Längst ist die Beeinflussung des Klimas durch die Menschen für die Wissenschaft nicht mehr etwas Abstraktes: Sie tritt bereits vielfach konkret auf - mit überwiegend negativen Folgen. Bereits heute zeigen sich bedenkliche Tendenzen bei Gesundheit und Wasserversorgung.

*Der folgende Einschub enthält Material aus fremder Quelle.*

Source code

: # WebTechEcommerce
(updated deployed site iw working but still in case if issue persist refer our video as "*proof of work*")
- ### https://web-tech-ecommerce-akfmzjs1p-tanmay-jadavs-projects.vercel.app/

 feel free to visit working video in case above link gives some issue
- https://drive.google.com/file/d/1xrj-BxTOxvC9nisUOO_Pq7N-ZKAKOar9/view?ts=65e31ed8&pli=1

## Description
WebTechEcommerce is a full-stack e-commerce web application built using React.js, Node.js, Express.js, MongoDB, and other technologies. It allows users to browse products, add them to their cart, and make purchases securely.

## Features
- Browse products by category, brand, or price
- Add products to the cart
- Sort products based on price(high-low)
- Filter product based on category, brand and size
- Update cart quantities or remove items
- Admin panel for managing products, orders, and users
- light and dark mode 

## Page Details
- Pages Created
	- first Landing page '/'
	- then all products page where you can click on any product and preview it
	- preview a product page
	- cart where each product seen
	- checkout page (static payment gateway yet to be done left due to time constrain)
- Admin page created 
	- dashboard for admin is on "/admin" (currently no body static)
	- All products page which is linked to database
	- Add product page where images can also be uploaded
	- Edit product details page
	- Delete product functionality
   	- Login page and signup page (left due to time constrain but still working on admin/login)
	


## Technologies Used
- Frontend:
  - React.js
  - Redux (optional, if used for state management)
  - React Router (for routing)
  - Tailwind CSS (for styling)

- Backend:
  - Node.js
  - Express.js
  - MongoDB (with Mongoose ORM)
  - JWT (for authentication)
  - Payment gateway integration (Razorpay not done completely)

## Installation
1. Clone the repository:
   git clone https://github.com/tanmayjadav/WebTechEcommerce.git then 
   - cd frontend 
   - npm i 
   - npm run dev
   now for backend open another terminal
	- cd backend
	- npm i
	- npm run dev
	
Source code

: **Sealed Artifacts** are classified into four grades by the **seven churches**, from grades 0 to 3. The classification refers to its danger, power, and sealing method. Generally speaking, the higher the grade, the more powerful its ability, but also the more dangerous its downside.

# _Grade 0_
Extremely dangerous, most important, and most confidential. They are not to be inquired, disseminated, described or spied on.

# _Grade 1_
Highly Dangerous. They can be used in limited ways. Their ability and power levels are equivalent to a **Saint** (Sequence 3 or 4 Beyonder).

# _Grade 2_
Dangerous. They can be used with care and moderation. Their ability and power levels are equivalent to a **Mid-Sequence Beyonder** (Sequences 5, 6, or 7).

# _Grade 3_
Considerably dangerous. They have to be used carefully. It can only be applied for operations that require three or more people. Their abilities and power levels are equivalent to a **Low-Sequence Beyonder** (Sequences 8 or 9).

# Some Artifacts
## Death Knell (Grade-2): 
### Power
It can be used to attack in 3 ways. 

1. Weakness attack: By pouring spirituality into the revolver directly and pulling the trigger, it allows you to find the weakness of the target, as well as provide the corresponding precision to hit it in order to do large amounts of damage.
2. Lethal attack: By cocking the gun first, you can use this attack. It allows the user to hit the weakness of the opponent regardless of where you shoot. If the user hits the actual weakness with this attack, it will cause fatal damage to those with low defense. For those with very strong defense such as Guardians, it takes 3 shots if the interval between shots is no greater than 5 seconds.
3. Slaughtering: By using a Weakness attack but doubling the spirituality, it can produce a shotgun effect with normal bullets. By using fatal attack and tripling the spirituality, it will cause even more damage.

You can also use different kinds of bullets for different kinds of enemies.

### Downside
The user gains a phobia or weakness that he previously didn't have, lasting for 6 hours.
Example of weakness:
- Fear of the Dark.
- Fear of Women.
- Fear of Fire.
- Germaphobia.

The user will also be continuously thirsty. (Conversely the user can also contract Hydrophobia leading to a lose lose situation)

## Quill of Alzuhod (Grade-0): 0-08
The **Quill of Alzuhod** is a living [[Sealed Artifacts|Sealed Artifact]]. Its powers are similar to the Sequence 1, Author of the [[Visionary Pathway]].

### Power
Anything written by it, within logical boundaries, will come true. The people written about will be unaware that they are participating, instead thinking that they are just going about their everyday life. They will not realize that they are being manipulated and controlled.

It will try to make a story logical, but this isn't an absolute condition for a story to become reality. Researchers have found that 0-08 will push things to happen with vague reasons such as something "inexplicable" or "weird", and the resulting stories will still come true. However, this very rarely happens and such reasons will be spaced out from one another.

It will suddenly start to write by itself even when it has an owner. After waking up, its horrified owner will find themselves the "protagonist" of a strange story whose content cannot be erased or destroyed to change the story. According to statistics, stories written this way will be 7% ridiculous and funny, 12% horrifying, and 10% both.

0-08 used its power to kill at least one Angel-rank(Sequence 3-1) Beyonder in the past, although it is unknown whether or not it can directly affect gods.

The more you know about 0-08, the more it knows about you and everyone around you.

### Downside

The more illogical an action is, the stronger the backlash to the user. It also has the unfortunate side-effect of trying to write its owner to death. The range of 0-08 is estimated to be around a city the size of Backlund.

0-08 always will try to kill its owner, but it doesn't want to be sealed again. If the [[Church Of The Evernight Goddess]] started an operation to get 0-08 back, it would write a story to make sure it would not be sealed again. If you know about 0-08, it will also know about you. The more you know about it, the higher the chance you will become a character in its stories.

Mädchen mit Wasser in Äthiopien
Vielen wird der Hitzesommer 2003 noch in guter Erinnerung sein: Bilderbuchwetter von Mai bis August mit Rekordtemperaturen und beständig blauem Himmel. Einige werden aber auch mit Trauer an diese Saison zurückdenken. Denn sie verloren Angehörige – oft bettlägerige Senioren –, die den zu Hitzefallen gewordenen großen Städten wie Paris nicht mehr entkamen und durch Dehydrierung oder schlicht Hitzschlag starben. Allein in Frankreich gingen die entsprechenden Opferzahlen in die Tausende – europaweit sollen es mindestens 22 000 zusätzliche Tote gewesen sein.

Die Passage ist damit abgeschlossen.